Conclusion: Postoperative outcomes in the Ex-PRESS and TLE groups were comparable. The incidence of hyphema was significantly lower in the Ex-PRESS group. Ex-PRESS insertion appears to be useful in patients with NTG and in those prone to postoperative bleeding. There were no significant intergroup differences in postoperative treatment. Assessment of outcome after Ex-PRESS insertion was difficult in some patients. Postoperative treatment should be developed to suit the specific requirements of Ex-PRESS insertion.

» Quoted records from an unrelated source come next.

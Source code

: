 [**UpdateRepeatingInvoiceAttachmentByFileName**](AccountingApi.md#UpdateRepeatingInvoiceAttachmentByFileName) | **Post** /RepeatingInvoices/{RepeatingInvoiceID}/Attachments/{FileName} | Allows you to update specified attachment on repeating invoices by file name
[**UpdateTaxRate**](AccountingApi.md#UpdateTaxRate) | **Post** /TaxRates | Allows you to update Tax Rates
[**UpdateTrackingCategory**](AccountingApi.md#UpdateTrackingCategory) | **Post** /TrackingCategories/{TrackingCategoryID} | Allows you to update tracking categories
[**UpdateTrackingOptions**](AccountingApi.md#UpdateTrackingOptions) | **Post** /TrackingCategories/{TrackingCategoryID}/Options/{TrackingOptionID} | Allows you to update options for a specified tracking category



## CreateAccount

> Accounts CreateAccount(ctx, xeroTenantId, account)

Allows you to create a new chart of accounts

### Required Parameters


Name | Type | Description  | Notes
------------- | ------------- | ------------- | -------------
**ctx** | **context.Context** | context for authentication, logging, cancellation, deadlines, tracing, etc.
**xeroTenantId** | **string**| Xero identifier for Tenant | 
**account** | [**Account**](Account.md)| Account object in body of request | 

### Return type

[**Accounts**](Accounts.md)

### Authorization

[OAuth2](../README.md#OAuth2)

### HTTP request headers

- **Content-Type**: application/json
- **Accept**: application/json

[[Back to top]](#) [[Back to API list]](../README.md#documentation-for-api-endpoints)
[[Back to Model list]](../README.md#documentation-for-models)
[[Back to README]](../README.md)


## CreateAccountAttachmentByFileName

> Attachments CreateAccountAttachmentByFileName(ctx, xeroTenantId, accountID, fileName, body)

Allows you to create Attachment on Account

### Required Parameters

Keywords: Ex-PRESS, trabeculectomy, indications, neovascular glaucoma, postoperative treatment
Trabeculectomy (TLE) is a surgical filtering method that is widely used in the treatment of glaucoma. Although outcomes after TLE can be improved by combination with mitomycin C (MMC) or other anticancer drugs, TLE may nevertheless result in a shallow anterior chamber, hyphema, hypotony maculopathy, postoperative endophthalmitis, and other complications,1 and may result in impaired visual function. Various measures to prevent or minimize these risks have been introduced, but results to date have been insufficient.
The Ex-PRESS® glaucoma filtration device (hereinafter “Ex-PRESS”; Alcon Laboratories, Fort Worth, TX, USA) is a stainless steel filtration device. This device creates a scleral flap in the same way as standard TLE and makes a puncture from the corneal limbus to the anterior chamber.2 The aqueous humor is drained through the device to the subconjunctival space, which reduces the intraocular pressure (IOP). Outcomes after Ex-PRESS insertion are reported to be equivalent to those after standard TLE.3–8 Ex-PRESS insertion seldom causes a shallow anterior chamber intraoperatively and does not require sclerotomy or peripheral iridectomy, and is therefore considered a useful filtering surgical method with fewer complications. However, it is unclear whether Ex-PRESS insertion is equivalent to standard TLE with regard to indications and filtering bleb assessment.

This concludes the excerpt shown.